• [PROBLEM REQUIREMENTS] All lines holding the word "rightarrow" should be located in the records and copied.

• [SUPPLIED ENTRIES]
_____

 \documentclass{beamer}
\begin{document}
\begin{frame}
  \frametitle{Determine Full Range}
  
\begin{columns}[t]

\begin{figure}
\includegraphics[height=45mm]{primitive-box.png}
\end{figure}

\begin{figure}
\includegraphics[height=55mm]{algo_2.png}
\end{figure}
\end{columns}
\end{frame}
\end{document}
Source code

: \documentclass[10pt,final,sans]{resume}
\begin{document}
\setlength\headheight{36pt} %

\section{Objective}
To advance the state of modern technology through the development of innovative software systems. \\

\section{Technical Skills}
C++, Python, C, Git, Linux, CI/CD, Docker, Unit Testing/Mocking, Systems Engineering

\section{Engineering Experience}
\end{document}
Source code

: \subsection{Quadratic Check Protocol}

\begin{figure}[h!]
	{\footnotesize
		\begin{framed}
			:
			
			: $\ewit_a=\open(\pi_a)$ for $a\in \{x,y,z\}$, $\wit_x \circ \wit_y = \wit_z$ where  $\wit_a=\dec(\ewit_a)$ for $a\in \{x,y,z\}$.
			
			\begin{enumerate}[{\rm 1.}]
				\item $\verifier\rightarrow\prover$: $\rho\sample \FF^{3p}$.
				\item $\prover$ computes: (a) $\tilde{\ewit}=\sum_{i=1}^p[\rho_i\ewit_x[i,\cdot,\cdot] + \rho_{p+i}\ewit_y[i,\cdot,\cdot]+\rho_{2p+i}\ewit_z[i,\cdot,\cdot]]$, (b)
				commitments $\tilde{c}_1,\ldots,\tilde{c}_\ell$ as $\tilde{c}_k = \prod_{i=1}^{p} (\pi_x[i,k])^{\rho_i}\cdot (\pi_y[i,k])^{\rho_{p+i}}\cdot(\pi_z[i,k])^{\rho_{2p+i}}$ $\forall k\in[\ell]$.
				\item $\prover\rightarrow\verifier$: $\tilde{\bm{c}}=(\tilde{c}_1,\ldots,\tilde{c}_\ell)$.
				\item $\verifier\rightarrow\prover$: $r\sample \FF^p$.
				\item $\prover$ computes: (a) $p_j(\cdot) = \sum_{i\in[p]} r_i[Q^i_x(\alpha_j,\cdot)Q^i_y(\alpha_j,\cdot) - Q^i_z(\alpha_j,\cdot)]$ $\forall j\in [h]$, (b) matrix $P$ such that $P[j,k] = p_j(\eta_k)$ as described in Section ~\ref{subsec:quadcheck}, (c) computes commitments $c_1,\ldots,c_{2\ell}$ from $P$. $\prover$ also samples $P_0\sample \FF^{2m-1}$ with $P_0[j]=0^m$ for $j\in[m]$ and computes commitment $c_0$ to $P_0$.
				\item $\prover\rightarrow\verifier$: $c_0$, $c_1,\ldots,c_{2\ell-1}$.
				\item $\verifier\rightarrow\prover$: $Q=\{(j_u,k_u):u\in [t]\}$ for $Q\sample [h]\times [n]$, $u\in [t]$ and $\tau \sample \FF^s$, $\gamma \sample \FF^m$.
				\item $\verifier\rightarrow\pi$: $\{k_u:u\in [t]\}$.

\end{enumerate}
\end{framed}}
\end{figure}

_____

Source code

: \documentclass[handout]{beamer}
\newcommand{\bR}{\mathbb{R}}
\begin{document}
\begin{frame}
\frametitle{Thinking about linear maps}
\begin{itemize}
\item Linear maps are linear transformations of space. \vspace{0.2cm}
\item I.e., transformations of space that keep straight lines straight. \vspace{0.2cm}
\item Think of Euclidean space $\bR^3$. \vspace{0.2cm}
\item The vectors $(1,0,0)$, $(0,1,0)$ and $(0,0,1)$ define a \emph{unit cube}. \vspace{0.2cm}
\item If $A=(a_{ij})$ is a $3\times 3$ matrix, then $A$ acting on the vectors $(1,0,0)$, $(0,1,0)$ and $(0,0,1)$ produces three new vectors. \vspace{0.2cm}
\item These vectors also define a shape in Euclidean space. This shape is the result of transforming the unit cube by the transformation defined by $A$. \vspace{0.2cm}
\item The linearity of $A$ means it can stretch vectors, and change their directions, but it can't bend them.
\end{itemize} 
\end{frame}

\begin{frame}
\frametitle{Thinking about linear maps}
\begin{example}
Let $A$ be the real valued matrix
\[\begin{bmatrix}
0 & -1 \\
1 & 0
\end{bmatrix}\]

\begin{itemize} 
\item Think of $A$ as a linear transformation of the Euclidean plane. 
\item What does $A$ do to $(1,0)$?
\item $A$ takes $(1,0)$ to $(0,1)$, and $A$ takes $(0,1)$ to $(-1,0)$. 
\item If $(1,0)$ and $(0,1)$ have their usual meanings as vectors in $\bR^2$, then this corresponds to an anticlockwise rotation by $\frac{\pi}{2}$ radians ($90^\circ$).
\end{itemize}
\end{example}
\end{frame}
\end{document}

_____

• [RESULT OF THE TASK]
				\item $\verifier\rightarrow\prover$: $\rho\sample \FF^{3p}$.
				\item $\prover\rightarrow\verifier$: $\tilde{\bm{c}}=(\tilde{c}_1,\ldots,\tilde{c}_\ell)$.
				\item $\verifier\rightarrow\prover$: $r\sample \FF^p$.
				\item $\prover\rightarrow\verifier$: $c_0$, $c_1,\ldots,c_{2\ell-1}$.
				\item $\verifier\rightarrow\prover$: $Q=\{(j_u,k_u):u\in [t]\}$ for $Q\sample [h]\times [n]$, $u\in [t]$ and $\tau \sample \FF^s$, $\gamma \sample \FF^m$.
				\item $\verifier\rightarrow\pi$: $\{k_u:u\in [t]\}$.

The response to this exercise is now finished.